Exercise
Please reproduce, exactly and with nothing added, the line containing "see inventory preview" and every line after it to the end of the records.

Data to use
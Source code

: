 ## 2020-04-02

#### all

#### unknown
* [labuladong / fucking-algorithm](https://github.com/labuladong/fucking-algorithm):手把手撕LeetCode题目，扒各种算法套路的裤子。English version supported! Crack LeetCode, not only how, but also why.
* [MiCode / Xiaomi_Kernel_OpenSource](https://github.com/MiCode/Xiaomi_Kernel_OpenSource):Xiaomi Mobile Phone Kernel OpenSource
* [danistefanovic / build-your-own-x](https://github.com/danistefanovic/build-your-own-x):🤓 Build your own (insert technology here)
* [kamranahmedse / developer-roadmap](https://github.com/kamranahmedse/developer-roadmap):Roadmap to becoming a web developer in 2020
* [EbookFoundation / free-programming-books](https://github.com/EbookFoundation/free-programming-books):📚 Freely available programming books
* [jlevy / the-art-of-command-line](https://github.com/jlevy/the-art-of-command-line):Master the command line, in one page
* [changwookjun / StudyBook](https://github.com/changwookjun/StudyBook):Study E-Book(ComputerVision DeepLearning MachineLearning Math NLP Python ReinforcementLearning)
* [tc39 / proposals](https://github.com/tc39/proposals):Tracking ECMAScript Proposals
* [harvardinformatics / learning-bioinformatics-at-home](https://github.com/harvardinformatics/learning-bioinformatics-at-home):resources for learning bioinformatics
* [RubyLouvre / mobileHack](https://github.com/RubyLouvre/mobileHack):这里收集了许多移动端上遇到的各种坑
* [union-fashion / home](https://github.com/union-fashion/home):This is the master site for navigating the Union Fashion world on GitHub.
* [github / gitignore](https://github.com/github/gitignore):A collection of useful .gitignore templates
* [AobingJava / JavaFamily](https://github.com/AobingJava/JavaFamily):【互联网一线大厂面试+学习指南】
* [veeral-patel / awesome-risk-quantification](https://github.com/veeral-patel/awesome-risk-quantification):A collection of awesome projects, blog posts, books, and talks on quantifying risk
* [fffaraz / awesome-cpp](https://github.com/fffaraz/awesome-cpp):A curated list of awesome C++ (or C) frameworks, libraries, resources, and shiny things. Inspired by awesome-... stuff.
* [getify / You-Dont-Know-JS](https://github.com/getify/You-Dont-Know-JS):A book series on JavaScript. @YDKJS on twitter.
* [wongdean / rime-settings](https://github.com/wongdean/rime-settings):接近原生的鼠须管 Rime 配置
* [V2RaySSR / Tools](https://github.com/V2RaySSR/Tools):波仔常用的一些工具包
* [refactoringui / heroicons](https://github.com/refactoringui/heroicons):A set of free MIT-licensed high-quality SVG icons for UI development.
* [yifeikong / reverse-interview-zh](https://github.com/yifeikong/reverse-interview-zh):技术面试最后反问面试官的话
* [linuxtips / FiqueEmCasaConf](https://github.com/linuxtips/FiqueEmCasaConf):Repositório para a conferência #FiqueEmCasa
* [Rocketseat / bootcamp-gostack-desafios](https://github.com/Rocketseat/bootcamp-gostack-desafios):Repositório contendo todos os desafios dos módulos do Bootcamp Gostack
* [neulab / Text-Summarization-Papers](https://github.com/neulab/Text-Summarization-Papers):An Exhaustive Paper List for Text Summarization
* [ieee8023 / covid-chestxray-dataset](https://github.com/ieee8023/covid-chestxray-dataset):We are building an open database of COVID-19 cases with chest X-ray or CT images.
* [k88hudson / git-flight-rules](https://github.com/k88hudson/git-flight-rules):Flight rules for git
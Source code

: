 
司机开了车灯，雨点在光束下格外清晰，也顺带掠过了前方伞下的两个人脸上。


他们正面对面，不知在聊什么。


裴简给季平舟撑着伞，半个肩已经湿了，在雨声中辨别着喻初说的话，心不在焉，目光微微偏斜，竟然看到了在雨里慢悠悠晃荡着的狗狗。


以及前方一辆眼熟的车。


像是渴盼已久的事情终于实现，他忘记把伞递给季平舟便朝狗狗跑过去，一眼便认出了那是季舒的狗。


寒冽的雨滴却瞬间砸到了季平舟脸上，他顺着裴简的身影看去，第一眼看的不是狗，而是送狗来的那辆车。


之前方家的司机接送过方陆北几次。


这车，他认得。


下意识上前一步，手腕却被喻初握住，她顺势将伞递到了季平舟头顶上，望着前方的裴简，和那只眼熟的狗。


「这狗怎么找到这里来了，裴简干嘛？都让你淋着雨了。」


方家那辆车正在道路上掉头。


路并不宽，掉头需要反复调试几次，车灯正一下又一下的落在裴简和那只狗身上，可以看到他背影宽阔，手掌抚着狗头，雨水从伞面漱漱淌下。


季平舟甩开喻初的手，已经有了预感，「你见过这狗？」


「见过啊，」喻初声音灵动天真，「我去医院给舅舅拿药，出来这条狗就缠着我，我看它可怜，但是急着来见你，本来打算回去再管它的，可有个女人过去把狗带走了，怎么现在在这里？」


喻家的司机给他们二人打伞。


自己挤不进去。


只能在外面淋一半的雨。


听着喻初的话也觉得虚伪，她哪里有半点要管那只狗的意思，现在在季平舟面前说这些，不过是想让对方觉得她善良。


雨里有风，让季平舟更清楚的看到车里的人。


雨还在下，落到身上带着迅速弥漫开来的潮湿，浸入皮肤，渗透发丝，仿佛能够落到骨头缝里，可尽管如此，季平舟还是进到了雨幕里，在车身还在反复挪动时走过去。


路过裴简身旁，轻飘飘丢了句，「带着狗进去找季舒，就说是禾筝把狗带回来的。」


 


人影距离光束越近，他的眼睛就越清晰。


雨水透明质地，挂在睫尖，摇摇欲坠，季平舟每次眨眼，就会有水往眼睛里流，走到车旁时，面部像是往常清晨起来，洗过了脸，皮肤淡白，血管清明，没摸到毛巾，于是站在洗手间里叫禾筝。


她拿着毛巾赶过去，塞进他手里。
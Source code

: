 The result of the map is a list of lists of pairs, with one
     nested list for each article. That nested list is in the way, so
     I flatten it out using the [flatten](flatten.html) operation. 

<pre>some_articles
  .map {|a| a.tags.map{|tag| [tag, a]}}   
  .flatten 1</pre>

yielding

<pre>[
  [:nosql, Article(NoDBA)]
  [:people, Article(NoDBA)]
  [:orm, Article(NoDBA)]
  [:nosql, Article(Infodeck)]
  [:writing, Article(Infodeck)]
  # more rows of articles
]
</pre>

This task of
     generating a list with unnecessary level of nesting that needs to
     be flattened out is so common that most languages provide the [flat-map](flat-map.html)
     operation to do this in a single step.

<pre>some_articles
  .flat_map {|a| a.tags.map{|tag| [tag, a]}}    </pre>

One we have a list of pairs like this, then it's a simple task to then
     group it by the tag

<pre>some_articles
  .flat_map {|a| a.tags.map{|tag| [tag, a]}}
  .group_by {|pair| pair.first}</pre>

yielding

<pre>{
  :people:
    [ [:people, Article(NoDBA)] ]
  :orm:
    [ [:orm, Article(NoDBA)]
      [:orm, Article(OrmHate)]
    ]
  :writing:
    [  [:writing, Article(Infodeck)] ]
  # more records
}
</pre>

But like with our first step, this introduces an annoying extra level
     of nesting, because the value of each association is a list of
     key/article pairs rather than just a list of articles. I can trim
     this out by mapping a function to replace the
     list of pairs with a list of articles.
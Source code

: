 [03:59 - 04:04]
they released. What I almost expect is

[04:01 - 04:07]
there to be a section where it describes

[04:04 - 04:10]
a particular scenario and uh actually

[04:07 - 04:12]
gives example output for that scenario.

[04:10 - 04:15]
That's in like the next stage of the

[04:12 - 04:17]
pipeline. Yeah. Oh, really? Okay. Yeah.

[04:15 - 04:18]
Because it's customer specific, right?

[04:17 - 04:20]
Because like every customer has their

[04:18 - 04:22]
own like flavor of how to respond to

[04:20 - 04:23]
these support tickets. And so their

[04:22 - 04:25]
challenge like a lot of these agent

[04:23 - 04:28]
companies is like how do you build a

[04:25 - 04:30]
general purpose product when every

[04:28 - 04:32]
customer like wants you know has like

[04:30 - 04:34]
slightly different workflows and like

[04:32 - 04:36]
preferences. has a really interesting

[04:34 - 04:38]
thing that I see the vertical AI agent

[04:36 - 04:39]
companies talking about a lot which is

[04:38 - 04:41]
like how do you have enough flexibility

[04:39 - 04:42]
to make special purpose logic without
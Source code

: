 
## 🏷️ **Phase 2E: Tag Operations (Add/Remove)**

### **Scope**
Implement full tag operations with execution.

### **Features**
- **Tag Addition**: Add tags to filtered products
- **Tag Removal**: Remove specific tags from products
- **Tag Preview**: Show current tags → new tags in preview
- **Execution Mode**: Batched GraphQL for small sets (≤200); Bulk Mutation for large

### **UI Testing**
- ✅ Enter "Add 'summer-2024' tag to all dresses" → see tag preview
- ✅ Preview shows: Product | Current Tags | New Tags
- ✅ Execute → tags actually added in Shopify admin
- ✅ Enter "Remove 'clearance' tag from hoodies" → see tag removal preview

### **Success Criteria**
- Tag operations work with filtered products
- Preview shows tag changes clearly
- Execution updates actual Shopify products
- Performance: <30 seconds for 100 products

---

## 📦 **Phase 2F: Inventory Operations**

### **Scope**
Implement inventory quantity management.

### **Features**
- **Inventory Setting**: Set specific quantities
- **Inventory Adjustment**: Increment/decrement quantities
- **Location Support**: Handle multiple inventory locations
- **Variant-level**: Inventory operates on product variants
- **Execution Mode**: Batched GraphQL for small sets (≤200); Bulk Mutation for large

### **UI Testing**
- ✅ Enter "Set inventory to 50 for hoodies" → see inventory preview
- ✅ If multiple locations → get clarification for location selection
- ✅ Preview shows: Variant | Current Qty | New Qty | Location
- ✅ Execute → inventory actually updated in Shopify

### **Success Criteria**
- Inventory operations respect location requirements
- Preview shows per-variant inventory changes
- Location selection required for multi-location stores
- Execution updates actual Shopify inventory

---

Exercise output
- ✅ Enter "Set inventory to 50 for hoodies" → see inventory preview
- ✅ If multiple locations → get clarification for location selection
- ✅ Preview shows: Variant | Current Qty | New Qty | Location
- ✅ Execute → inventory actually updated in Shopify

### **Success Criteria**
- Inventory operations respect location requirements
- Preview shows per-variant inventory changes
- Location selection required for multi-location stores
- Execution updates actual Shopify inventory

---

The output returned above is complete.